I just don't know
Hi....I have been lurking for several weeks now. This board is amazing and I am so glad I found it. It helps me so much. I am at the end of my rope. O am so unhappy, I find myself doing spiteful things to my DH and I am ashamed of myself. I know he loves me and I love him. Some background...we are now in our late 30's. We met when I was 15 he was 17...first love lasted 5 yrs. Split up...he married...had two kids...I partied, dated...had a blast...zoom ahead 10 yrs....his brother contacts me...my DH was getting divorced from his wife and was I available? Of Course!!! Every man I dated for the last 10 yrs I always compared to this man. I never found anyone who stood up. I was getting comfortable with the notion that I would never marry and be the "dog" lady. I have 4 dogs currently. Anyway's we get together after he is legally separated. She was unfaithful ,left him and their 2 young daughters once before, thought she was going to do it this time.
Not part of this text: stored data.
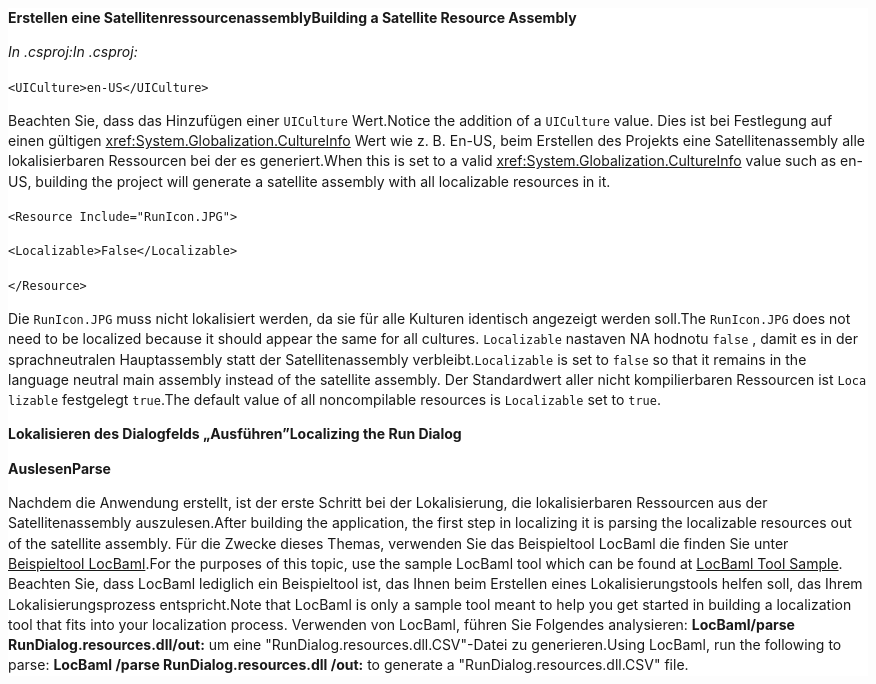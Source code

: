  <span data-ttu-id="d91c2-220">**Erstellen eine Satellitenressourcenassembly**</span><span class="sxs-lookup"><span data-stu-id="d91c2-220">**Building a Satellite Resource Assembly**</span></span>  
  
 <span data-ttu-id="d91c2-221">*In .csproj:*</span><span class="sxs-lookup"><span data-stu-id="d91c2-221">*In .csproj:*</span></span>  
  
 `<UICulture>en-US</UICulture>`  
  
 <span data-ttu-id="d91c2-222">Beachten Sie, dass das Hinzufügen einer `UICulture` Wert.</span><span class="sxs-lookup"><span data-stu-id="d91c2-222">Notice the addition of a `UICulture` value.</span></span> <span data-ttu-id="d91c2-223">Dies ist bei Festlegung auf einen gültigen <xref:System.Globalization.CultureInfo> Wert wie z. B. En-US, beim Erstellen des Projekts eine Satellitenassembly alle lokalisierbaren Ressourcen bei der es generiert.</span><span class="sxs-lookup"><span data-stu-id="d91c2-223">When this is set to a valid <xref:System.Globalization.CultureInfo> value such as en-US, building the project will generate a satellite assembly with all localizable resources in it.</span></span>  
  
 `<Resource Include="RunIcon.JPG">`  
  
 `<Localizable>False</Localizable>`  
  
 `</Resource>`  
  
 <span data-ttu-id="d91c2-224">Die `RunIcon.JPG` muss nicht lokalisiert werden, da sie für alle Kulturen identisch angezeigt werden soll.</span><span class="sxs-lookup"><span data-stu-id="d91c2-224">The `RunIcon.JPG` does not need to be localized because it should appear the same for all cultures.</span></span> <span data-ttu-id="d91c2-225">`Localizable` nastaven NA hodnotu `false` , damit es in der sprachneutralen Hauptassembly statt der Satellitenassembly verbleibt.</span><span class="sxs-lookup"><span data-stu-id="d91c2-225">`Localizable` is set to `false` so that it remains in the language neutral main assembly instead of the satellite assembly.</span></span> <span data-ttu-id="d91c2-226">Der Standardwert aller nicht kompilierbaren Ressourcen ist `Localizable` festgelegt `true`.</span><span class="sxs-lookup"><span data-stu-id="d91c2-226">The default value of all noncompilable resources is `Localizable` set to `true`.</span></span>  
  
 <span data-ttu-id="d91c2-227">**Lokalisieren des Dialogfelds „Ausführen”**</span><span class="sxs-lookup"><span data-stu-id="d91c2-227">**Localizing the Run Dialog**</span></span>  
  
 <span data-ttu-id="d91c2-228">**Auslesen**</span><span class="sxs-lookup"><span data-stu-id="d91c2-228">**Parse**</span></span>  
  
 <span data-ttu-id="d91c2-229">Nachdem die Anwendung erstellt, ist der erste Schritt bei der Lokalisierung, die lokalisierbaren Ressourcen aus der Satellitenassembly auszulesen.</span><span class="sxs-lookup"><span data-stu-id="d91c2-229">After building the application, the first step in localizing it is parsing the localizable resources out of the satellite assembly.</span></span> <span data-ttu-id="d91c2-230">Für die Zwecke dieses Themas, verwenden Sie das Beispieltool LocBaml die finden Sie unter [Beispieltool LocBaml](https://go.microsoft.com/fwlink/?LinkID=160016).</span><span class="sxs-lookup"><span data-stu-id="d91c2-230">For the purposes of this topic, use the sample LocBaml tool which can be found at [LocBaml Tool Sample](https://go.microsoft.com/fwlink/?LinkID=160016).</span></span> <span data-ttu-id="d91c2-231">Beachten Sie, dass LocBaml lediglich ein Beispieltool ist, das Ihnen beim Erstellen eines Lokalisierungstools helfen soll, das Ihrem Lokalisierungsprozess entspricht.</span><span class="sxs-lookup"><span data-stu-id="d91c2-231">Note that LocBaml is only a sample tool meant to help you get started in building a localization tool that fits into your localization process.</span></span> <span data-ttu-id="d91c2-232">Verwenden von LocBaml, führen Sie Folgendes analysieren: **LocBaml/parse RunDialog.resources.dll/out:** um eine "RunDialog.resources.dll.CSV"-Datei zu generieren.</span><span class="sxs-lookup"><span data-stu-id="d91c2-232">Using LocBaml, run the following to parse: **LocBaml /parse RunDialog.resources.dll /out:** to generate a "RunDialog.resources.dll.CSV" file.</span></span>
I come into the picture...all hell breaks loose. She fits 7 of the 9 criteria of Borderline Personality Disorder. Has made our life, her life, her partner's life and her kids life miserable. Now the girls are in their very early teens and run the house because DH guilt parents. This board helped me learn how to ask my self "the question" and tell him exactly how I feel. So we sat down and made some basic rules and consequences which were put into action Monday night. Its so hard. I feel like I am raising 3 kids. I tried disengaging in the past only to find myself living upstairs every other week when the kids were here and watchin them run completely over him. And watching his frustration because he doesnt know how they got that way. So far the new plan is working somewhat, but he just slipped, so I came here to get away and vent. I feel like I am rambling, every suggestion I have done. I guess I just need to read some more of you ladies pumping each other up to get myself together. Thanks for letting me vent. This my first time ever in 5 years posting on a board. Although, I've been reading for 5 yrs too! Thanks Ladies! and I think there is a Gentleman here too!
J
- jhill's blog
- Log in or register to post comments
Comments
jhill
Welcome!
I'm glad you have found the site helpful. There has been a lot of good advice compiled on this site. Read and vent away!!